The Brazilian Bolsonaro arrives in Florida, avoiding the transfer of power to Lula

Incumbent Brazilian President Jair Bolsonaro landed in Florida on Friday, having delivered a tearful message to his supporters less than two days before his fierce left-wing rival Luiz Inacio Lula da Silva took office.

An official Brazilian plane landed in Orlando, Florida on Friday evening, flight-tracking website FlightAware said. Although Bolsonaro’s destination has not been officially confirmed, his security personnel were already in place in Florida.

Bolsonaro’s exit from Brazil came after he repeatedly said he would not hand over the presidential sash to Lula at Sunday’s inauguration, breaking with Brazil’s democratic tradition. He could also face legal risks by staying in Brazil as his presidential immunity expires when Lula takes office.

His departure followed an emotional final social media address earlier on Friday, in which he reviewed the highlights of his tenure, sought to defend his legacy and tried to inspire his supporters to continue the fight against Lula. .
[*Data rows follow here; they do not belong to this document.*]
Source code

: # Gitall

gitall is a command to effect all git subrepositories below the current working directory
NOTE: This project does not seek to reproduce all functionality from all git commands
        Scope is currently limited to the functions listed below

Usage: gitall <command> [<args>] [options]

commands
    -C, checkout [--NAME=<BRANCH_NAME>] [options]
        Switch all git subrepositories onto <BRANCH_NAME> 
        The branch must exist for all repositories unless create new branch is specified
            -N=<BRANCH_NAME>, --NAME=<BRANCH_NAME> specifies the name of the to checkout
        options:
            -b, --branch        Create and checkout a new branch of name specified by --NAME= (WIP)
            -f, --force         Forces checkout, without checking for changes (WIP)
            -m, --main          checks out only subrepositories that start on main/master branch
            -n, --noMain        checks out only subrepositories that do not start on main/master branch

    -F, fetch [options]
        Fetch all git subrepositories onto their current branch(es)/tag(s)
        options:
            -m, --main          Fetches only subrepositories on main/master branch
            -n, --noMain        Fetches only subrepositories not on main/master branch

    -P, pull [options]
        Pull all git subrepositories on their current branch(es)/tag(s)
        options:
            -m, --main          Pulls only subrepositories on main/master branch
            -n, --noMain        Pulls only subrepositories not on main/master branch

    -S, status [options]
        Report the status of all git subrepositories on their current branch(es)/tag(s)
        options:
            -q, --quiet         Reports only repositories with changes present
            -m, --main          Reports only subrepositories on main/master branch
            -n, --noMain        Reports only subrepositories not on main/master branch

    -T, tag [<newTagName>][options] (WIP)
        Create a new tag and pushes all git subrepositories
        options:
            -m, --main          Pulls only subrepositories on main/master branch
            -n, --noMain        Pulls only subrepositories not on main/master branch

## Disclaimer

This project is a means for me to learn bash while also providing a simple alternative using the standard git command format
Vice President Hamilton Mourao is now interim president following Bolsonaro’s departure from the country, his press office said. But Mourao will not pass the presidential sash to Lula, a spokesperson noted, raising doubts about who will do the handover ceremony.

The presidential plane took off from Brasilia shortly after 2 p.m. local time.
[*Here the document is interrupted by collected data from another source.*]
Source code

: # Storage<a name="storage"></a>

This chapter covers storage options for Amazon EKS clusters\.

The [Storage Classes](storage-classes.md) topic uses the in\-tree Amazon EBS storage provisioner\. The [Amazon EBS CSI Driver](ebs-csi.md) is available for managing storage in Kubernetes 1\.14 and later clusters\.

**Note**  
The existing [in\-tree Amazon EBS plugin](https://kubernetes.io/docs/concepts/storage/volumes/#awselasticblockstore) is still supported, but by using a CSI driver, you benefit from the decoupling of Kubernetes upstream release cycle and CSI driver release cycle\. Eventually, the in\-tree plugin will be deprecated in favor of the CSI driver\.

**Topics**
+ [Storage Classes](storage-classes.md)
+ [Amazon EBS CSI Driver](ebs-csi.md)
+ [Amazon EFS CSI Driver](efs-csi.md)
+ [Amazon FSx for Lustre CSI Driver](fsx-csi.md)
“I’m in flight, back soon,” Bolsonaro reportedly told CNN Brasil earlier today.

Its news service did not respond to a request for comment from Reuters. The US State Department did not respond to a Reuters request for comment. The US Embassy in Brasilia referred Reuters questions about Bolsonaro’s trip to the Brazilian president’s office.
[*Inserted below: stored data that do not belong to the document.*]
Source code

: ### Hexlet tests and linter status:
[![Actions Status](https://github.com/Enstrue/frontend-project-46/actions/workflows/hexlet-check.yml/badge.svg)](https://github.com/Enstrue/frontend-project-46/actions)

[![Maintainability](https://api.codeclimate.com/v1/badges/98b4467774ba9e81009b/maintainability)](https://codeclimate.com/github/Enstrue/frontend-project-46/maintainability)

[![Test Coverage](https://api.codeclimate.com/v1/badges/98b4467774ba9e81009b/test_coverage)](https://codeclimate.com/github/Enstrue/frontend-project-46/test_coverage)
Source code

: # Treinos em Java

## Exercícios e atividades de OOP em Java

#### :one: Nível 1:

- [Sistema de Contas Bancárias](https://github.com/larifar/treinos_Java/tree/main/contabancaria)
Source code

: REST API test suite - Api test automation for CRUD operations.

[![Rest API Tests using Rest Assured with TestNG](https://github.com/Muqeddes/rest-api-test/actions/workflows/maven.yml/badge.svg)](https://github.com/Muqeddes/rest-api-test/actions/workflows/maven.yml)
Bolsonaro’s exit follows weeks of silence, after losing Brazil’s toughest election in a generation.

Some of Bolsonaro’s supporters refused to accept Lula’s victory, believing his claims to be baseless that the October election was stolen. This has contributed to a tense atmosphere in the capital Brasilia, with riots and a foiled bomb plot last week.

In his social media address, Bolsonaro called the bomb plot a “terrorist act” for which there was no justification. He has sought to distance himself from George Washington Sousa, the man who confessed to making the bomb and told police that Bolsonaro’s call to arms inspired him to build an arsenal of guns and explosives.

“The man had ideas that are not shared by any citizen, but now they classify him as a ‘bolsonarist’,” the president said.

Yet Bolsonaro also praised protesters camping outside army barracks across the country, urging the military to stage a coup.

“I did not encourage anyone to enter the confrontation,” he said, adding that his supporters had simply sought “freedom”. He said the protests had been “spontaneous”, without direction or coordination.

Bolsonaro’s quick exit was a disappointment for many on the right, where his reputation took a hit for his post-election silence. Some of his die-hard supporters at the entrance to Alvorada Palace, the presidential residence where he lived, called him a “coward” during his speech, according to a Reuters witness.

Others felt abandoned by his departure.

“I feel like my boyfriend left me,” Deise Casela, a 57-year-old widow, said as she touched the Brazilian flag that was lowered after Bolsonaro left the residence. “I’m still grieving.”